Apparently, certain populations of preterm infants are known to be delayed in hand reaching. However, no studies are believed to have examined at feet-reaching in preterm infants.
Lead author of the study, Jill C. Heathcock, PT, PhD, assistant professor in the Division of Physical Therapy at Ohio State University, mentions “The presence of feet reaching and a positive training effect in this population would suggest a novel and easily implemented intervention strategy to encourage early object interaction in infants with special needs,”
During this study, nearly 27 preterm infants who were born at less than 33 weeks of gestational age and weighed less than 5 lbs 8 oz were noted to have been received either movement training or social training by their caregivers. This training was given for about 5 days a week for approximately 8 weeks.
Apparently, movement training consisted of three feet games that include general leg movement, moving the leg across the midline of the body, and distinct leg movements. The distinct leg movements appear to include movements such as holding an infant’s hip at 90 degrees and encouraging knee motion in order to contact the toy with the foot.
It was believed that caregivers of infants in the social training group placed their infant supine on the floor and sat near the infant’s feet. Furthermore, they seem to have interacted with their infant visually and verbally, but did not touch or give objects to their infant.
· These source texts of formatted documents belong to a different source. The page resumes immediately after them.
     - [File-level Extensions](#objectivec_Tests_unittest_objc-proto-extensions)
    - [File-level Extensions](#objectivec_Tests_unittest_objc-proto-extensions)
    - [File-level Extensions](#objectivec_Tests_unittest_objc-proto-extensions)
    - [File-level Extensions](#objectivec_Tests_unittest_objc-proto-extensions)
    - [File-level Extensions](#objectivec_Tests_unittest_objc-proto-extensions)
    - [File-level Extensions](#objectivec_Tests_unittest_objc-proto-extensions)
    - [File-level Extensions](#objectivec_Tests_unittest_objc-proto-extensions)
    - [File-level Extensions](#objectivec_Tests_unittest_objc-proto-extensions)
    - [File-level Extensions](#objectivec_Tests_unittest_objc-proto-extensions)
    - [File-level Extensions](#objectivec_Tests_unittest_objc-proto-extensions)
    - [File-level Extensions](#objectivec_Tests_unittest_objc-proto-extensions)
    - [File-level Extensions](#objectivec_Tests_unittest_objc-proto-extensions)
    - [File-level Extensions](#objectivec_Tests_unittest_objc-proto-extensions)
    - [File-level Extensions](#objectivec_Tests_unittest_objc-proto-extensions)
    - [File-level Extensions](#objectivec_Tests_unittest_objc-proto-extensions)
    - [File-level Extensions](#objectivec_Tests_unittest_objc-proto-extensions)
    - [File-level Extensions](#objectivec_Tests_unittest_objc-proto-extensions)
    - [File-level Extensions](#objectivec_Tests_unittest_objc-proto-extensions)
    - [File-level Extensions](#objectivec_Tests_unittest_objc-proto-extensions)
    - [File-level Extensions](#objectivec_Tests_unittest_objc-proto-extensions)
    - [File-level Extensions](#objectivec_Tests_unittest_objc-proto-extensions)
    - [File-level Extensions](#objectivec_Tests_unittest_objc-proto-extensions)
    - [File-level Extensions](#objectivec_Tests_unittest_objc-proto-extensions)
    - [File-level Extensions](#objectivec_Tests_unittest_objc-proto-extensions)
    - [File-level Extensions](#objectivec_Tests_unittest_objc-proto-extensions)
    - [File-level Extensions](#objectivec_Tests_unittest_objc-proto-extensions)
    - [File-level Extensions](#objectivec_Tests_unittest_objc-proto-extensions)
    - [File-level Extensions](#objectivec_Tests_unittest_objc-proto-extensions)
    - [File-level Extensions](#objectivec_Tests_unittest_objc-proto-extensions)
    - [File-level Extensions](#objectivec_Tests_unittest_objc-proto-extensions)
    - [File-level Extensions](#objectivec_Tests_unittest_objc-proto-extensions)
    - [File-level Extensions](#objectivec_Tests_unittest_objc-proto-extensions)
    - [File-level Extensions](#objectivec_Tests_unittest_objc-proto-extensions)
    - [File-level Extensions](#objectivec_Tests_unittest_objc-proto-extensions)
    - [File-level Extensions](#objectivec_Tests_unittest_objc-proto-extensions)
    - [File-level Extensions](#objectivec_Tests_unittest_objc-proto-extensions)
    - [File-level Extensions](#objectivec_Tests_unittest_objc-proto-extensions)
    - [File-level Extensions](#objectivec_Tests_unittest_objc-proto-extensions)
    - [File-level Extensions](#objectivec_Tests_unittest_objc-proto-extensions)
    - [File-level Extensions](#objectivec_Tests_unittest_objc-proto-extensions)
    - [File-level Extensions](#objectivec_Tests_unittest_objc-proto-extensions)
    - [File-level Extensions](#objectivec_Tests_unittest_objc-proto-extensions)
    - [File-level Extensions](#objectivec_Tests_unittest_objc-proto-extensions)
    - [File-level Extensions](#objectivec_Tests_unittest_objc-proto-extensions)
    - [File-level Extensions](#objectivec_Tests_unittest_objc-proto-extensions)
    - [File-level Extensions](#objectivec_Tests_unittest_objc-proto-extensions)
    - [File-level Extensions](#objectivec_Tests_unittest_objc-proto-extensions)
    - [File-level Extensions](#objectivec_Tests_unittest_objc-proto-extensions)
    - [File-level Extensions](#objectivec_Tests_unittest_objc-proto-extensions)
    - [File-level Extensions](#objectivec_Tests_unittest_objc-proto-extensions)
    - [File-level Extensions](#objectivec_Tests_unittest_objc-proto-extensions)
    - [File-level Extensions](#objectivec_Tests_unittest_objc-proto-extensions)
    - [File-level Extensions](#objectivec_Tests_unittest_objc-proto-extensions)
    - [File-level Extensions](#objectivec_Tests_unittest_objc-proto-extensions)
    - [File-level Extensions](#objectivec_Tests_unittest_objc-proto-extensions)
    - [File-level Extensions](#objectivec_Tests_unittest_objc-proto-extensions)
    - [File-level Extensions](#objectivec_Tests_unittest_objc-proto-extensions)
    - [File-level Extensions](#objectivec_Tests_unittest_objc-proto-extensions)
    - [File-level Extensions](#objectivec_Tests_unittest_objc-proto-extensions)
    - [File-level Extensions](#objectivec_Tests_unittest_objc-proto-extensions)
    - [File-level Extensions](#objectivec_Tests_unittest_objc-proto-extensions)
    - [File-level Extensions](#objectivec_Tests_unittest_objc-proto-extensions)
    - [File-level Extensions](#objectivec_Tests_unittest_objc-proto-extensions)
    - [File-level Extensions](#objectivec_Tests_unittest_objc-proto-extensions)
During this 8-week training period, all infants were observed to have been tested and videotaped for a total of five sessions. Also, infants were seated in a custom-made chair with a strap placed around the chest thereby allowing for free movement of the arms and legs. A toy was then presented to the infant at his or her midline at hip height for approximately 30 seconds. After each trial, the toy seemed to have been removed from the infant’s view and then repositioned in the midline for the next trial.
Heathcock further continued, “Our results suggest that preterm infants display a new and potentially important ability to contact objects with their feet before their hands. This finding, coupled with a positive effect of training, provides clinicians with a new intervention strategy for encouraging object interaction within the first months of life in infants at risk for long-term motor impairments.”
The study experts found that both groups of infants seem to have showed an equal number of foot-toy contacts over each session. However, infants in the movement training group appeared to have out-performed infants in the social training group over time as well as during the last session.
The findings of the study could possibly support feet-reaching play as an early intervention strategy. This was mainly to encourage interaction with physical objects in preterm infants who seem to experience movement problems within the first months of postnatal life.
The findings of the study have been published in the scientific journal of the American Physical Therapy Association (APTA), Physical Therapy. (PTJ).